Intriguée, je décidais de poursuivre quelques recherches sur Internet (on est documentaliste ou on ne l'est pas...) pour découvrir cette artiste grande-soeur dont je ne connaissais pas le nom auparavant. Un site perso, une page sur le label Microbe, quelques chroniques sur son première album autoproduit... ces quelques traces laissées sur le web m'ont convaincue d'aller la découvrir sur scène, à l'espace Jemmapes, à Paris. Un concert mémorable durant lequel, prise par une mauvaise grippe, je passais environ une heure à essayer de réprimer une quinte de toux... pour ne pas déranger la belle et son groupe qui se présentaient sur scène. Des musiciens d'un autres âge, celui des sixties, du Paris chansonnier s’énamourant du rock anglo-saxon, celui des Stones craquant pour Françoise Hardy, de Serge Gainsbourg délaissant Juliette Greco pour Melody Nelson…


Quelques mois plus tard, au début de l'hiver, je décide de me rattraper en allant assister à son concert suivant, au théâtre Essaïon, rive gauche cette fois.  Sous les voûtes de la toute petite salle « miouzikol » du théâtre, on ne compte qu’une trentaine de personnes dans le public. L’ambiance est intimiste et l’acoustique, parfaite. Sur scène, les musiciens s’installent les premiers : Jean-Pierre Petit à la guitare acoustique, Sébastien Hoog à la basse, Frank Mbouéké à la batterie, Benjamin Esdraffo au piano. Dès les premières mesures de Cannes, Barbara Carlotti arrive à pas feutrés sur ses hauts talons, vêtue d’une longue robe-chemisier noire, une mèche rebelle s’échappant de ses longs cheveux blonds pour tomber devant ses yeux. Elle arbore aussi cet air désabusé propre aux grandes dames de la chanson.

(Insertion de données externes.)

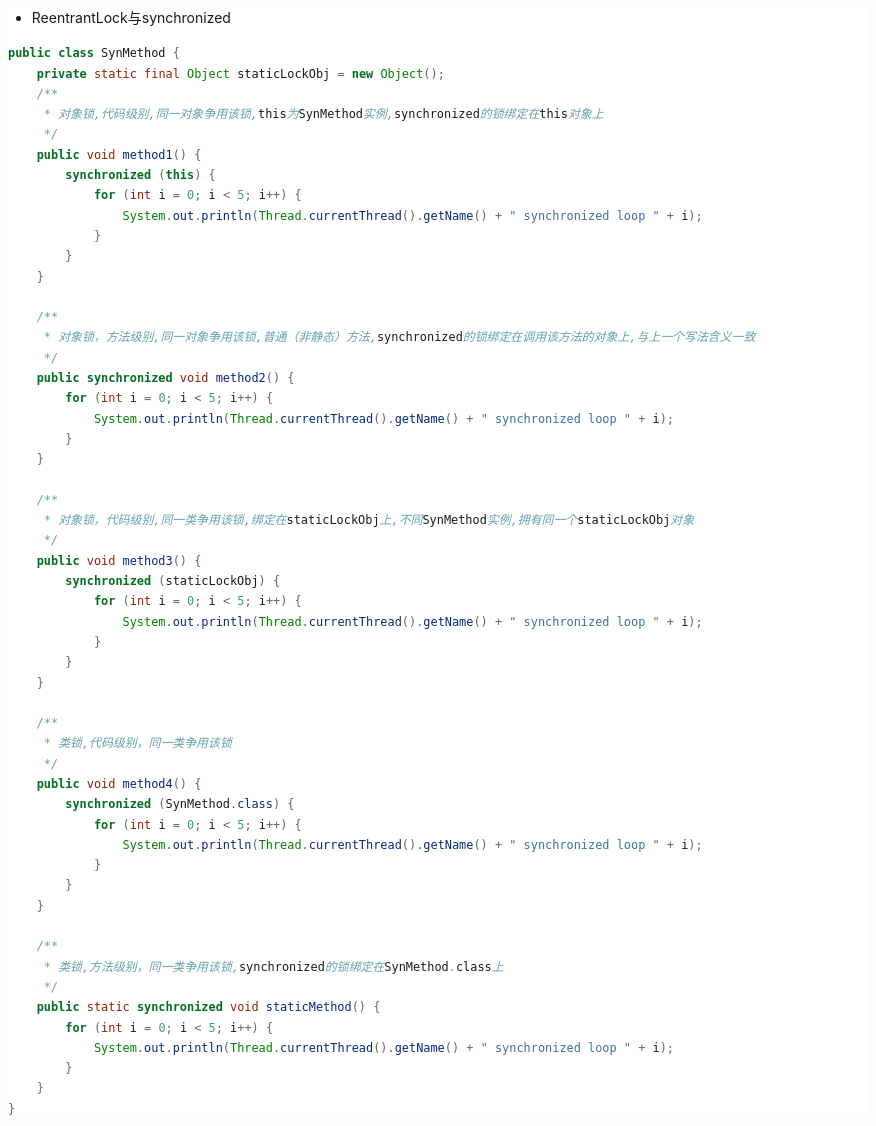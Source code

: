 - ReentrantLock与synchronized
```java
public class SynMethod {
    private static final Object staticLockObj = new Object();
    /**
     * 对象锁,代码级别,同一对象争用该锁,this为SynMethod实例,synchronized的锁绑定在this对象上
     */
    public void method1() {
        synchronized (this) {
            for (int i = 0; i < 5; i++) {
                System.out.println(Thread.currentThread().getName() + " synchronized loop " + i);
            }
        }
    }

    /**
     * 对象锁，方法级别,同一对象争用该锁,普通（非静态）方法,synchronized的锁绑定在调用该方法的对象上,与上一个写法含义一致
     */
    public synchronized void method2() {
        for (int i = 0; i < 5; i++) {
            System.out.println(Thread.currentThread().getName() + " synchronized loop " + i);
        }
    }

    /**
     * 对象锁，代码级别,同一类争用该锁,绑定在staticLockObj上,不同SynMethod实例,拥有同一个staticLockObj对象
     */
    public void method3() {
        synchronized (staticLockObj) {
            for (int i = 0; i < 5; i++) {
                System.out.println(Thread.currentThread().getName() + " synchronized loop " + i);
            }
        }
    }

    /**
     * 类锁,代码级别，同一类争用该锁
     */
    public void method4() {
        synchronized (SynMethod.class) {
            for (int i = 0; i < 5; i++) {
                System.out.println(Thread.currentThread().getName() + " synchronized loop " + i);
            }
        }
    }

    /**
     * 类锁,方法级别，同一类争用该锁,synchronized的锁绑定在SynMethod.class上
     */
    public static synchronized void staticMethod() {
        for (int i = 0; i < 5; i++) {
            System.out.println(Thread.currentThread().getName() + " synchronized loop " + i);
        }
    }
}
```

Que ce soit sur Tunis ou sur Les Lys Brisés, on frissonne à chaque rupture harmonique, chaque accord de La mineur. Il pleut ce soir à Paris, et c’est comme si le ciel se déchirait sur Barbara lorsqu’elle chante son amour perdu. La musicalité des mots et le spleen qui en découle convoquent inlassablement Verlaine. Avec grâce, les yeux fermés, la chanteuse semble caresser l’air de ses mains tendues. A sa gauche, Sébastien Hoog égraine les notes de sa basse comme d’une guitare électrique. Dans un style très La’s, il joue ensuite de la guitare douze cordes sur Trop Tard et A Rose for Emily, adaptation en français d’une chanson des Zombies. A force d’échanger sa place avec celle de Jean-Pierre Petit, il finit par se tromper. Il attrape machinalement une guitare sèche à sa droite, avant de se rendre compte qu’elle est désaccordée… Barbara rattrape le coup et lui propose (une fois la guitare réglée) de jouer une petite chanson acoustique, Mon corps alangui.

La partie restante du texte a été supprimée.